Reputation: 93
When trying to simplify unit testing with Spark and Scala, I am using scala-test and mockito-scala (and mockito sugar). This simply lets you do something like this:
val sparkSessionMock = mock[SparkSession]
Then you can usually do all the magic with "when" and "verify".
But if you have some implementations that has the necessary import of
import spark.implicits._
in its code, then the simplicity of unit testing seems to be gone (or at least I didn't find the most proper way to solve this, yet).
I end up in getting this error:
org.mockito.exceptions.verification.SmartNullPointerException:
You have a NullPointerException here:
-> at ...
because this method call was *not* stubbed correctly:
-> at scala.Option.orElse(Option.scala:289)
sparkSession.implicits();
Simply mocking the call on the "implicits" object inside SparkSession won't help due to typing issues:
val implicitsMock = mock[SQLImplicits]
when(sparkSessionMock.implicits).thenReturn(implicitsMock)
will not let you pass, since it says it will require the type of the object inside your mock:
require: sparkSessionMock.implicits.type
found: implicitsMock.type
And please don't tell me that I should rather do SparkSession.builder.getOrCreate()... since then this isn't a unit-test anymore but a more heavy weight integration test.
(Edit): here is a complete reproducible example:
import org.apache.spark.sql._
import org.mockito.Mockito.when
import org.scalatest.{ FlatSpec, Matchers }
import org.scalatestplus.mockito.MockitoSugar
case class MyData(key: String, value: String)
class ClassToTest()(implicit spark: SparkSession) {
import spark.implicits._
def read(path: String): Dataset[MyData] =
spark.read.parquet(path).as[MyData]
}
class SparkMock extends FlatSpec with Matchers with MockitoSugar {
it should "be able to mock spark.implicits" in {
implicit val sparkMock: SparkSession = mock[SparkSession]

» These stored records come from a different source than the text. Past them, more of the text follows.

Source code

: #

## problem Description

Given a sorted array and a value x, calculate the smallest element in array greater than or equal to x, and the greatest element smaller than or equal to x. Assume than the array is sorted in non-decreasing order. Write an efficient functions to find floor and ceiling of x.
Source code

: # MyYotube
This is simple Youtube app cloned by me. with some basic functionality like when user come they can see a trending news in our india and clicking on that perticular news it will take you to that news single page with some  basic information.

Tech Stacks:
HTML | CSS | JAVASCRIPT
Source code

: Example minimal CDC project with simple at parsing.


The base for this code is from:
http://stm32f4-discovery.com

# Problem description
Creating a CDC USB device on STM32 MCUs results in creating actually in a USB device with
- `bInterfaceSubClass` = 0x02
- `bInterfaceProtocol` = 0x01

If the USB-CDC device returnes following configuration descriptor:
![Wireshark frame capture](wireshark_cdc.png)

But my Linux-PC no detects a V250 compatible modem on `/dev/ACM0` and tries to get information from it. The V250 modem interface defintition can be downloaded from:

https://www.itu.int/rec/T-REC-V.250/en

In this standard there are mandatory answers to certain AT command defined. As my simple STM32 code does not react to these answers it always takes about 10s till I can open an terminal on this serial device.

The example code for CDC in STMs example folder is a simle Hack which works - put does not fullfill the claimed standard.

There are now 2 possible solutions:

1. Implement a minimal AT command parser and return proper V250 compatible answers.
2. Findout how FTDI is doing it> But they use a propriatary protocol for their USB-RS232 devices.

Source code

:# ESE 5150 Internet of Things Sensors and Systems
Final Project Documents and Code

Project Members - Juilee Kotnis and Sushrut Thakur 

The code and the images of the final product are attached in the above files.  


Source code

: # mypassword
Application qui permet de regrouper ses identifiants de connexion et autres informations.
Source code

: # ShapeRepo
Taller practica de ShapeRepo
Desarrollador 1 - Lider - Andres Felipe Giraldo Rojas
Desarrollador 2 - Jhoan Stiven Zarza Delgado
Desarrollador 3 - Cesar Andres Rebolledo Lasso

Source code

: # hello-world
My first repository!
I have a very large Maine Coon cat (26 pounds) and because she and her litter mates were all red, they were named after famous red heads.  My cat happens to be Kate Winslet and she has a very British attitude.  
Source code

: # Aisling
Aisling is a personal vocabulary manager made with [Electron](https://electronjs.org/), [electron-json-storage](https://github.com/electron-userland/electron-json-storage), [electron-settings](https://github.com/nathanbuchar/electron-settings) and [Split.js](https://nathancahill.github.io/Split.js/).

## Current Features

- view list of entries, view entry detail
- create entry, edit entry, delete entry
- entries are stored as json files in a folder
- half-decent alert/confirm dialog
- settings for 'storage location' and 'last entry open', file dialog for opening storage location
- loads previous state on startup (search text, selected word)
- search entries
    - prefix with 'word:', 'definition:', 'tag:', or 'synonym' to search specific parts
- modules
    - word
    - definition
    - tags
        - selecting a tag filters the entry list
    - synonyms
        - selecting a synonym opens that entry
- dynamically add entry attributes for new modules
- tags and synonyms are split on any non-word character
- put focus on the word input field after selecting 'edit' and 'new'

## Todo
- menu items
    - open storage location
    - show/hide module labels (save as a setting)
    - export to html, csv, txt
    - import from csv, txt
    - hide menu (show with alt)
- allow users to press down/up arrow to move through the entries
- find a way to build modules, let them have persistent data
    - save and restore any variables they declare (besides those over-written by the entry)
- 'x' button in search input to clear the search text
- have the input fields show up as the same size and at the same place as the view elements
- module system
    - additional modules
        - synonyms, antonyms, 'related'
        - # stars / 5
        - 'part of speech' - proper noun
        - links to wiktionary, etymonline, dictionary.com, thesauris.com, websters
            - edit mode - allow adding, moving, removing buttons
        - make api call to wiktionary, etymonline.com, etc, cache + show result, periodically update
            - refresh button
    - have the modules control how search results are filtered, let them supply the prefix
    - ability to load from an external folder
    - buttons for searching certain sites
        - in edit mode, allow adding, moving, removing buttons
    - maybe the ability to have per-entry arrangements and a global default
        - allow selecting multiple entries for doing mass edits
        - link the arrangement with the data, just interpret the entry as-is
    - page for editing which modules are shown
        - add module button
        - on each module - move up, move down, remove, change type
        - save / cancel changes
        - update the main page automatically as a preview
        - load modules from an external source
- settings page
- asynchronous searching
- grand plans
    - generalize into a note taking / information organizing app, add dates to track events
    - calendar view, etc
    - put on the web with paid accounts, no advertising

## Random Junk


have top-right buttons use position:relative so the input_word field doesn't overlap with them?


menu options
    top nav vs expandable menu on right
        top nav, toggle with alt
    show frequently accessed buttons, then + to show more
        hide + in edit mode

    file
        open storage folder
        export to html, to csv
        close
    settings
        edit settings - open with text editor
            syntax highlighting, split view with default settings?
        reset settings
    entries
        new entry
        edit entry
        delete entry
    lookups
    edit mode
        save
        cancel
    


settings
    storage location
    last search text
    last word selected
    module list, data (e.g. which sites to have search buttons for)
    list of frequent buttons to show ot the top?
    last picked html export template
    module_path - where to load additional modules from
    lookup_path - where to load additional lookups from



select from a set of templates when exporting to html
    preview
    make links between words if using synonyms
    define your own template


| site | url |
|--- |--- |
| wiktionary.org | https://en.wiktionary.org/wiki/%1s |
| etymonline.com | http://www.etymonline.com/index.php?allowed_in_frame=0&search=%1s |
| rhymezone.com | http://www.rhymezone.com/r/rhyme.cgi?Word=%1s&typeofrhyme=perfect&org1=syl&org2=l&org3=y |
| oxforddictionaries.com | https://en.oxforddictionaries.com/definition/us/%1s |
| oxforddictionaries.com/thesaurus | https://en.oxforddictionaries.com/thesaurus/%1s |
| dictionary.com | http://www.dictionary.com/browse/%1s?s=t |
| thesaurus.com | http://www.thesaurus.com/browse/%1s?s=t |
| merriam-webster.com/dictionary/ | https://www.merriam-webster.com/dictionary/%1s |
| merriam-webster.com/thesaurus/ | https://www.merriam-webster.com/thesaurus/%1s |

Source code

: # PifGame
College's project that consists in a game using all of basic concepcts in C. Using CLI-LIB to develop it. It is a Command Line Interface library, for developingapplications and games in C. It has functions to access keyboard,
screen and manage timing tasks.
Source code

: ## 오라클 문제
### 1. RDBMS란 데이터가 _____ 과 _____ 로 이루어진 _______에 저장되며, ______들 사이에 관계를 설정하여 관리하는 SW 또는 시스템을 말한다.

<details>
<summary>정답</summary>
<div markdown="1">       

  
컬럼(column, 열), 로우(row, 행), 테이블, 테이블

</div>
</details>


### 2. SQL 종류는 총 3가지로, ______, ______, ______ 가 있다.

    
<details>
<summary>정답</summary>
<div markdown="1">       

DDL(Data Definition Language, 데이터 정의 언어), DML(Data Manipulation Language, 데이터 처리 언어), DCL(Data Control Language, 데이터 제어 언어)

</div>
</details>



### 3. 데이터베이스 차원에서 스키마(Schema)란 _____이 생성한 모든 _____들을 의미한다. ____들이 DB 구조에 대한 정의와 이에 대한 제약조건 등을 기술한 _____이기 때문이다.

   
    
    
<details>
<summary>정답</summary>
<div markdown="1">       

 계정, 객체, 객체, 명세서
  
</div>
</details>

val implicitsMock = mock[SQLImplicits]
when(sparkMock.implicits).thenReturn(implicitsMock)
val readerMock = mock[DataFrameReader]
when(sparkMock.read).thenReturn(readerMock)
val dataFrameMock = mock[DataFrame]
when(readerMock.parquet("/some/path")).thenReturn(dataFrameMock)
val dataSetMock = mock[Dataset[MyData]]
implicit val testEncoder: Encoder[MyData] = Encoders.product[MyData]
when(dataFrameMock.as[MyData]).thenReturn(dataSetMock)
new ClassToTest().read("/some/path/") shouldBe dataSetMock
}
}
Upvotes: 4
Views: 4718
Reputation: 51658
You can't mock implicits. Implicits are resolved at compile time while mocking occurs at runtime (runtime reflection, bytecode manipulation via Byte Buddy). You can't import at compile time implicits that will be mocked only at runtime. You'll have to resolve implicits manually (in principle you can resolve implicits at runtime if you launch compiler once again at runtime but this would be much harder 1 2 3 4).
Try
class ClassToTest()(implicit spark: SparkSession, encoder: Encoder[MyData]) {
def read(path: String): Dataset[MyData] =
spark.read.parquet(path).as[MyData]
}
class SparkMock extends AnyFlatSpec with Matchers with MockitoSugar {
it should "be able to mock spark.implicits" in {
implicit val sparkMock: SparkSession = mock[SparkSession]
val readerMock = mock[DataFrameReader]
when(sparkMock.read).thenReturn(readerMock)
val dataFrameMock = mock[DataFrame]
when(readerMock.parquet("/some/path")).thenReturn(dataFrameMock)
val dataSetMock = mock[Dataset[MyData]]
implicit val testEncoder: Encoder[MyData] = Encoders.product[MyData]
when(dataFrameMock.as[MyData]).thenReturn(dataSetMock)
new ClassToTest().read("/some/path") shouldBe dataSetMock
}
}
//[info] SparkMock:
//[info] - should be able to mock spark.implicits
//[info] Run completed in 2 seconds, 727 milliseconds.
//[info] Total number of tests run: 1
//[info] Suites: completed 1, aborted 0
//[info] Tests: succeeded 1, failed 0, canceled 0, ignored 0, pending 0
//[info] All tests passed.
Please notice that "/some/path"
should be the same in both places. In your code snippet two strings were different.
Upvotes: 2